▶ _ACTIVITY_
Write the data below out again, unchanged.

▶ _DATA UNDER STUDY_
* * * * * * *

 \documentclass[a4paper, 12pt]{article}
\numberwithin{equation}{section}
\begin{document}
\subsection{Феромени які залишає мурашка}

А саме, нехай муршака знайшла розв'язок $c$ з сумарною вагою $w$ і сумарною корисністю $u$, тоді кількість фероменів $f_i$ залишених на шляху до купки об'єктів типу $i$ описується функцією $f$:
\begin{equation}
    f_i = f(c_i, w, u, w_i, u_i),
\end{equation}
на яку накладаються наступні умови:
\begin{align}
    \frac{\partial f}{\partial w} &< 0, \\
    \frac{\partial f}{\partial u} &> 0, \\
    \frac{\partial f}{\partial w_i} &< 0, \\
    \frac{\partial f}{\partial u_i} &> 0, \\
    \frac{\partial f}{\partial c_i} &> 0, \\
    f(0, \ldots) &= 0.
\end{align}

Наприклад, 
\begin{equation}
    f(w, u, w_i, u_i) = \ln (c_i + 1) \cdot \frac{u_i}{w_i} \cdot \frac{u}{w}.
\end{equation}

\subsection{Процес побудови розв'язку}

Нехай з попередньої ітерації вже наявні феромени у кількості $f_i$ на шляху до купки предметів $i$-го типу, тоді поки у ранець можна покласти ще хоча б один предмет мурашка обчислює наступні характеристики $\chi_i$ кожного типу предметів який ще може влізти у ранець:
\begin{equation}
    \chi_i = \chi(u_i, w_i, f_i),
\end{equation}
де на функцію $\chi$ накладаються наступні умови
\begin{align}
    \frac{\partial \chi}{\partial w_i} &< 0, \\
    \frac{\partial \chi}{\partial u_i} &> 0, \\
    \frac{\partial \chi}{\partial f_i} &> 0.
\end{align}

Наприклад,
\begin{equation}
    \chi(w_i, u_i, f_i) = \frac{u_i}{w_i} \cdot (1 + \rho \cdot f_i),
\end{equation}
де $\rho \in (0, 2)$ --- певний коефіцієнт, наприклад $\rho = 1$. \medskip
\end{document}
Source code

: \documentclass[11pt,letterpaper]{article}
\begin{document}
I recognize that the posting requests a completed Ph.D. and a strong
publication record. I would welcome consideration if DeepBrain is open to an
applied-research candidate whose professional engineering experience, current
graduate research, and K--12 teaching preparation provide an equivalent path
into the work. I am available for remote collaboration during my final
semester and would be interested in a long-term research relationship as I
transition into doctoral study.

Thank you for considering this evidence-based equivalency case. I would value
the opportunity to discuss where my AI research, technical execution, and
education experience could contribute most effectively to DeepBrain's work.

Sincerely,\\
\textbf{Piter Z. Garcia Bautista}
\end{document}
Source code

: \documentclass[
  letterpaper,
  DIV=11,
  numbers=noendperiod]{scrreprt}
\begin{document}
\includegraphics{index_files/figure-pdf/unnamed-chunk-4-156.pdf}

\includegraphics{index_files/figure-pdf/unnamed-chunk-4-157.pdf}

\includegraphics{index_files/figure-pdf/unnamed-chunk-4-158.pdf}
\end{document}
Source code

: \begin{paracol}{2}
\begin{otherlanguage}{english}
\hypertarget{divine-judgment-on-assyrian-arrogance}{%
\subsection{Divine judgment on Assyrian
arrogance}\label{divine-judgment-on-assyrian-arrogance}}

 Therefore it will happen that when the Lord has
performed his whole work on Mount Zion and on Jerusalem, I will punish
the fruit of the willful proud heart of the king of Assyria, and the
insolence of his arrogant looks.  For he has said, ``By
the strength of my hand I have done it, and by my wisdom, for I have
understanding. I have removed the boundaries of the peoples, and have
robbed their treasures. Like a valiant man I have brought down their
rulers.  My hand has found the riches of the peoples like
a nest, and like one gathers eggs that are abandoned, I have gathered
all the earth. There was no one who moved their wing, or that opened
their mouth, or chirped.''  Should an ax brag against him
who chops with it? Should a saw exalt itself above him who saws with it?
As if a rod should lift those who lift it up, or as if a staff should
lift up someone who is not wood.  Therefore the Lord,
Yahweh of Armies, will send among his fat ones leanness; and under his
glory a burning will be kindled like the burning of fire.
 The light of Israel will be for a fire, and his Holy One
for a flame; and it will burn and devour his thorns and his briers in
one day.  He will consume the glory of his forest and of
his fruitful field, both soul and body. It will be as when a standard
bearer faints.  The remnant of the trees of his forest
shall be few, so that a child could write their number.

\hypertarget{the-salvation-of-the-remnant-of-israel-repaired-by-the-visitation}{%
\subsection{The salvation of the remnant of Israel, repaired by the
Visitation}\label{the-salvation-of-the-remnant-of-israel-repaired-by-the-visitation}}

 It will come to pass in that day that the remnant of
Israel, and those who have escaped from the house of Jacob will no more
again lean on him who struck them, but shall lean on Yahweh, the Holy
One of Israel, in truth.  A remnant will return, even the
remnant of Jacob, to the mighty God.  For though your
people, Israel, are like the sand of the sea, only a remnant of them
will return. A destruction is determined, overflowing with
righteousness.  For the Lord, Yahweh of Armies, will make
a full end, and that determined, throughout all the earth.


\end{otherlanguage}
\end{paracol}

* * * * * * *

▶ _RESULT OF THE EXERCISE_
 \documentclass[a4paper, 12pt]{article}
\numberwithin{equation}{section}
\begin{document}
\subsection{Феромени які залишає мурашка}

А саме, нехай муршака знайшла розв'язок $c$ з сумарною вагою $w$ і сумарною корисністю $u$, тоді кількість фероменів $f_i$ залишених на шляху до купки об'єктів типу $i$ описується функцією $f$:
\begin{equation}
    f_i = f(c_i, w, u, w_i, u_i),
\end{equation}
на яку накладаються наступні умови:
\begin{align}
    \frac{\partial f}{\partial w} &< 0, \\
    \frac{\partial f}{\partial u} &> 0, \\
    \frac{\partial f}{\partial w_i} &< 0, \\
    \frac{\partial f}{\partial u_i} &> 0, \\
    \frac{\partial f}{\partial c_i} &> 0, \\
    f(0, \ldots) &= 0.
\end{align}

Наприклад, 
\begin{equation}
    f(w, u, w_i, u_i) = \ln (c_i + 1) \cdot \frac{u_i}{w_i} \cdot \frac{u}{w}.
\end{equation}

\subsection{Процес побудови розв'язку}

Нехай з попередньої ітерації вже наявні феромени у кількості $f_i$ на шляху до купки предметів $i$-го типу, тоді поки у ранець можна покласти ще хоча б один предмет мурашка обчислює наступні характеристики $\chi_i$ кожного типу предметів який ще може влізти у ранець:
\begin{equation}
    \chi_i = \chi(u_i, w_i, f_i),
\end{equation}
де на функцію $\chi$ накладаються наступні умови
\begin{align}
    \frac{\partial \chi}{\partial w_i} &< 0, \\
    \frac{\partial \chi}{\partial u_i} &> 0, \\
    \frac{\partial \chi}{\partial f_i} &> 0.
\end{align}

Наприклад,
\begin{equation}
    \chi(w_i, u_i, f_i) = \frac{u_i}{w_i} \cdot (1 + \rho \cdot f_i),
\end{equation}
де $\rho \in (0, 2)$ --- певний коефіцієнт, наприклад $\rho = 1$. \medskip
\end{document}
Source code

: \documentclass[11pt,letterpaper]{article}
\begin{document}
I recognize that the posting requests a completed Ph.D. and a strong
publication record. I would welcome consideration if DeepBrain is open to an
applied-research candidate whose professional engineering experience, current
graduate research, and K--12 teaching preparation provide an equivalent path
into the work. I am available for remote collaboration during my final
semester and would be interested in a long-term research relationship as I
transition into doctoral study.

Thank you for considering this evidence-based equivalency case. I would value
the opportunity to discuss where my AI research, technical execution, and
education experience could contribute most effectively to DeepBrain's work.

Sincerely,\\
\textbf{Piter Z. Garcia Bautista}
\end{document}
Source code

: \documentclass[
  letterpaper,
  DIV=11,
  numbers=noendperiod]{scrreprt}
\begin{document}
\includegraphics{index_files/figure-pdf/unnamed-chunk-4-156.pdf}

\includegraphics{index_files/figure-pdf/unnamed-chunk-4-157.pdf}

\includegraphics{index_files/figure-pdf/unnamed-chunk-4-158.pdf}
\end{document}
Source code

: \begin{paracol}{2}
\begin{otherlanguage}{english}
\hypertarget{divine-judgment-on-assyrian-arrogance}{%
\subsection{Divine judgment on Assyrian
arrogance}\label{divine-judgment-on-assyrian-arrogance}}

 Therefore it will happen that when the Lord has
performed his whole work on Mount Zion and on Jerusalem, I will punish
the fruit of the willful proud heart of the king of Assyria, and the
insolence of his arrogant looks.  For he has said, ``By
the strength of my hand I have done it, and by my wisdom, for I have
understanding. I have removed the boundaries of the peoples, and have
robbed their treasures. Like a valiant man I have brought down their
rulers.  My hand has found the riches of the peoples like
a nest, and like one gathers eggs that are abandoned, I have gathered
all the earth. There was no one who moved their wing, or that opened
their mouth, or chirped.''  Should an ax brag against him
who chops with it? Should a saw exalt itself above him who saws with it?
As if a rod should lift those who lift it up, or as if a staff should
lift up someone who is not wood.  Therefore the Lord,
Yahweh of Armies, will send among his fat ones leanness; and under his
glory a burning will be kindled like the burning of fire.
 The light of Israel will be for a fire, and his Holy One
for a flame; and it will burn and devour his thorns and his briers in
one day.  He will consume the glory of his forest and of
his fruitful field, both soul and body. It will be as when a standard
bearer faints.  The remnant of the trees of his forest
shall be few, so that a child could write their number.

\hypertarget{the-salvation-of-the-remnant-of-israel-repaired-by-the-visitation}{%
\subsection{The salvation of the remnant of Israel, repaired by the
Visitation}\label{the-salvation-of-the-remnant-of-israel-repaired-by-the-visitation}}

 It will come to pass in that day that the remnant of
Israel, and those who have escaped from the house of Jacob will no more
again lean on him who struck them, but shall lean on Yahweh, the Holy
One of Israel, in truth.  A remnant will return, even the
remnant of Jacob, to the mighty God.  For though your
people, Israel, are like the sand of the sea, only a remnant of them
will return. A destruction is determined, overflowing with
righteousness.  For the Lord, Yahweh of Armies, will make
a full end, and that determined, throughout all the earth.


\end{otherlanguage}
\end{paracol}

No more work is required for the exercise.